■ Available records
.....

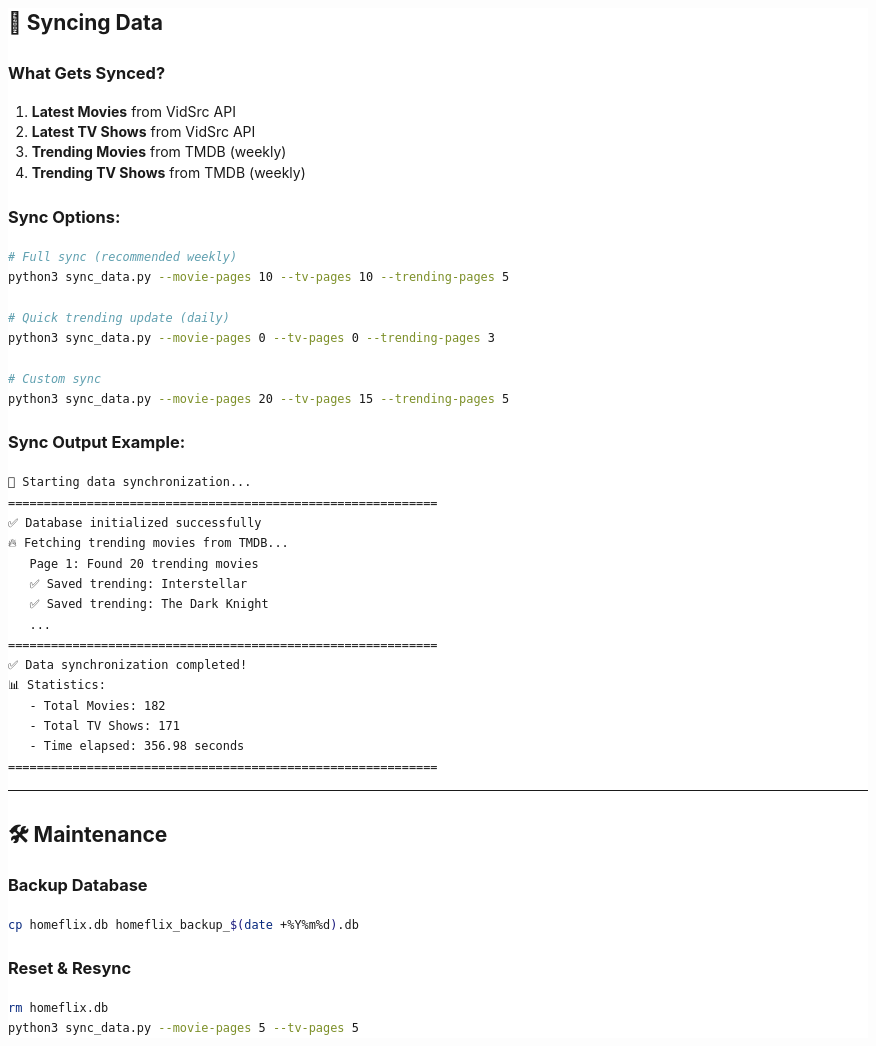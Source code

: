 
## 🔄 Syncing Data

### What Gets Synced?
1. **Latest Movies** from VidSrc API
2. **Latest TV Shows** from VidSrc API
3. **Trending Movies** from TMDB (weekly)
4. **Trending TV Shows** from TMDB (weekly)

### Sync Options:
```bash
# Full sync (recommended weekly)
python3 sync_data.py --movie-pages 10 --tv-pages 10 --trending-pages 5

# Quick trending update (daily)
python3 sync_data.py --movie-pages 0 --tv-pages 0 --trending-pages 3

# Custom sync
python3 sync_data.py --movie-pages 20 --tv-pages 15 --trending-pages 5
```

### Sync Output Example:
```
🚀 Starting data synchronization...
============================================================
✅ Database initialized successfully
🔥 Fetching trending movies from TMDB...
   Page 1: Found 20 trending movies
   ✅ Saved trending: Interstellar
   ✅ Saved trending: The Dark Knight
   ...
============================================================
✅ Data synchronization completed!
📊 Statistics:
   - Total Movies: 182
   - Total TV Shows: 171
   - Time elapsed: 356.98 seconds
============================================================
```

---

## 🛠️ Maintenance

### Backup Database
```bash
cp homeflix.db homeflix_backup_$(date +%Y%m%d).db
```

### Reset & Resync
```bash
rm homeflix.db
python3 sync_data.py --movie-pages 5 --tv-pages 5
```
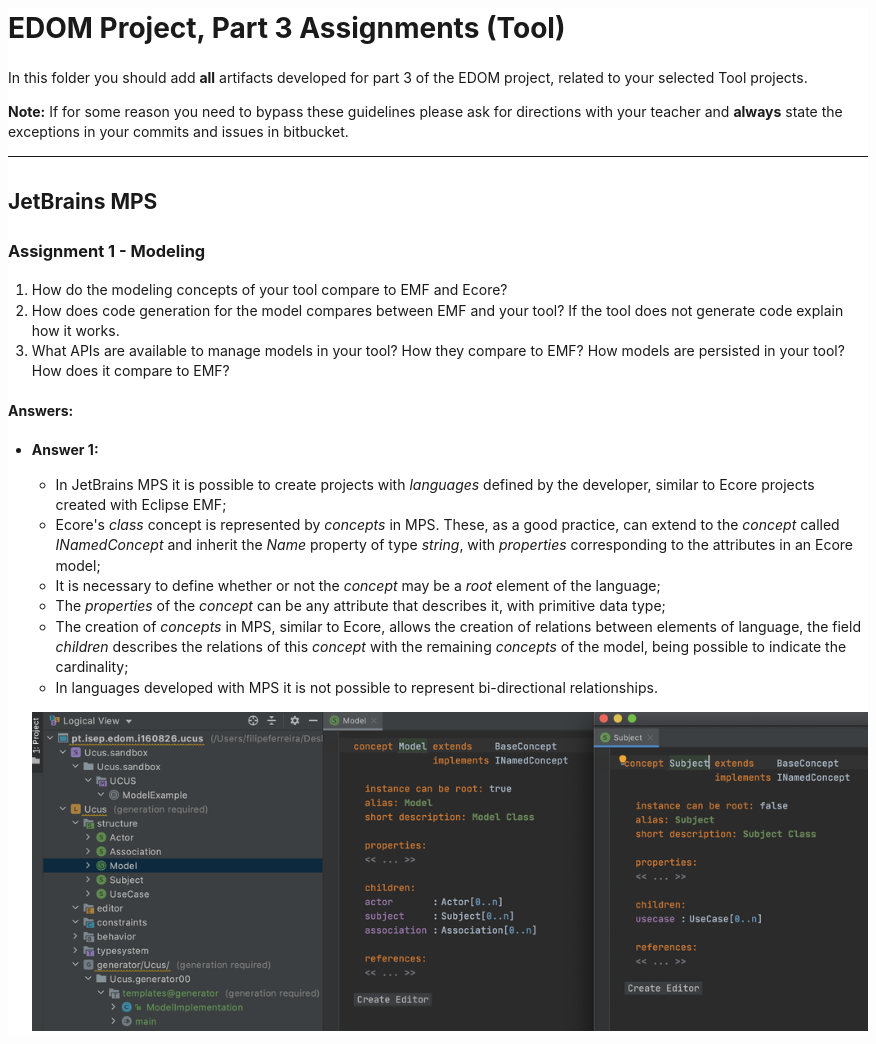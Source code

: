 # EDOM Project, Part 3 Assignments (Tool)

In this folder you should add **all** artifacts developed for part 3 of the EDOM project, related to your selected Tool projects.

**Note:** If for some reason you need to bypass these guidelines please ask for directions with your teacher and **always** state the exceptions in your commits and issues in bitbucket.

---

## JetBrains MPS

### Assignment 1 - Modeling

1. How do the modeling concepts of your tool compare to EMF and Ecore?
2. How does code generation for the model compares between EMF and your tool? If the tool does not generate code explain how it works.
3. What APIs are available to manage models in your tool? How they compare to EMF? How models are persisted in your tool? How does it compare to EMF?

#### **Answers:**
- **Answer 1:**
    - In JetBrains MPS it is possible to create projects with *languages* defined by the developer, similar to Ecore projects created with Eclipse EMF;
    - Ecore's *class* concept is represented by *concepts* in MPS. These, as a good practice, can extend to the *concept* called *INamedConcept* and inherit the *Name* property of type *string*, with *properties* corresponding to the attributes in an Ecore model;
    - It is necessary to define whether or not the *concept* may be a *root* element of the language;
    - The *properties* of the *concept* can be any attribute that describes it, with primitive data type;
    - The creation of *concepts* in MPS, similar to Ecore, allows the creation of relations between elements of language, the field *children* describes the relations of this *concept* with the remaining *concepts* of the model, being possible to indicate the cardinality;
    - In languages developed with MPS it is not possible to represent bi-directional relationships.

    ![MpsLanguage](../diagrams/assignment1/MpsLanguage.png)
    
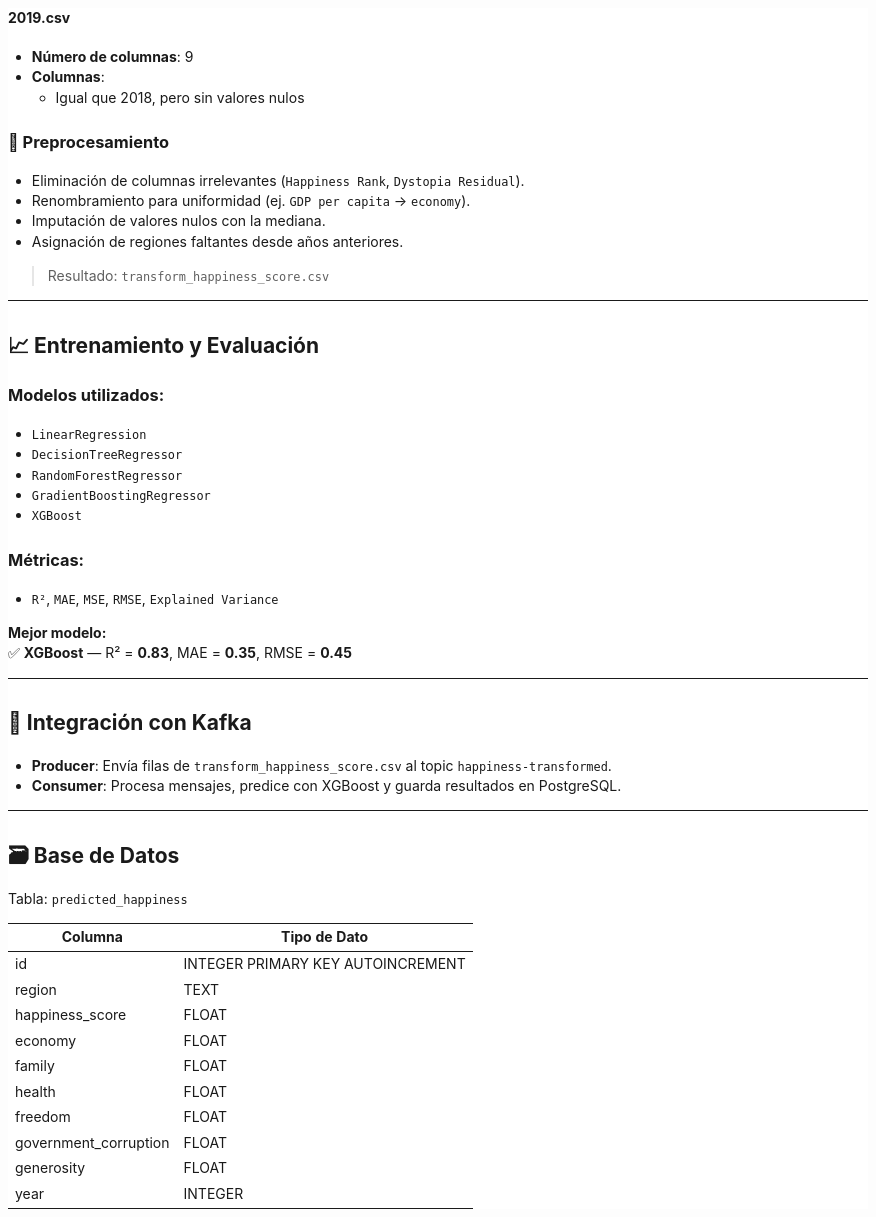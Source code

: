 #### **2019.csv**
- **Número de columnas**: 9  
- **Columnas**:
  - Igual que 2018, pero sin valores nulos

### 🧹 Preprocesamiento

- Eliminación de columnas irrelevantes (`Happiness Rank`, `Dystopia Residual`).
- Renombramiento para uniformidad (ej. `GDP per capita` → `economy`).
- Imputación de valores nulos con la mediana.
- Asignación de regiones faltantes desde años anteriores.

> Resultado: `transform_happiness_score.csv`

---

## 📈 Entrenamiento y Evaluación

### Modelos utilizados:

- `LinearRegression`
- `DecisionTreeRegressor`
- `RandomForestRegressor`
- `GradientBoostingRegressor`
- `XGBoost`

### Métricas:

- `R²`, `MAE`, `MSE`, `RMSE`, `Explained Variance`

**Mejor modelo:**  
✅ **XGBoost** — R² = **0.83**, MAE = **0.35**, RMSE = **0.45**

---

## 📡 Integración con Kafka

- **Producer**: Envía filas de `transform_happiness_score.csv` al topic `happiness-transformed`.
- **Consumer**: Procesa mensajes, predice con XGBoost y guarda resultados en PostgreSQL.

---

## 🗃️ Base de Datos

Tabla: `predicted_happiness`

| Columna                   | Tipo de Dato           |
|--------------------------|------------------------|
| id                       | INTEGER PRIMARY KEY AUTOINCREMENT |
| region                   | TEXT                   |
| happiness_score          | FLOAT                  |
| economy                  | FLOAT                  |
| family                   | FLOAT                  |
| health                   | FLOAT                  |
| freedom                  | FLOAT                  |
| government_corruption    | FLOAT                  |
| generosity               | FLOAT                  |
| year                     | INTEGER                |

.....

■ Problem requirements
Output only the number of lines in the listing that contain the string "pages".

■ Output for this exercise
4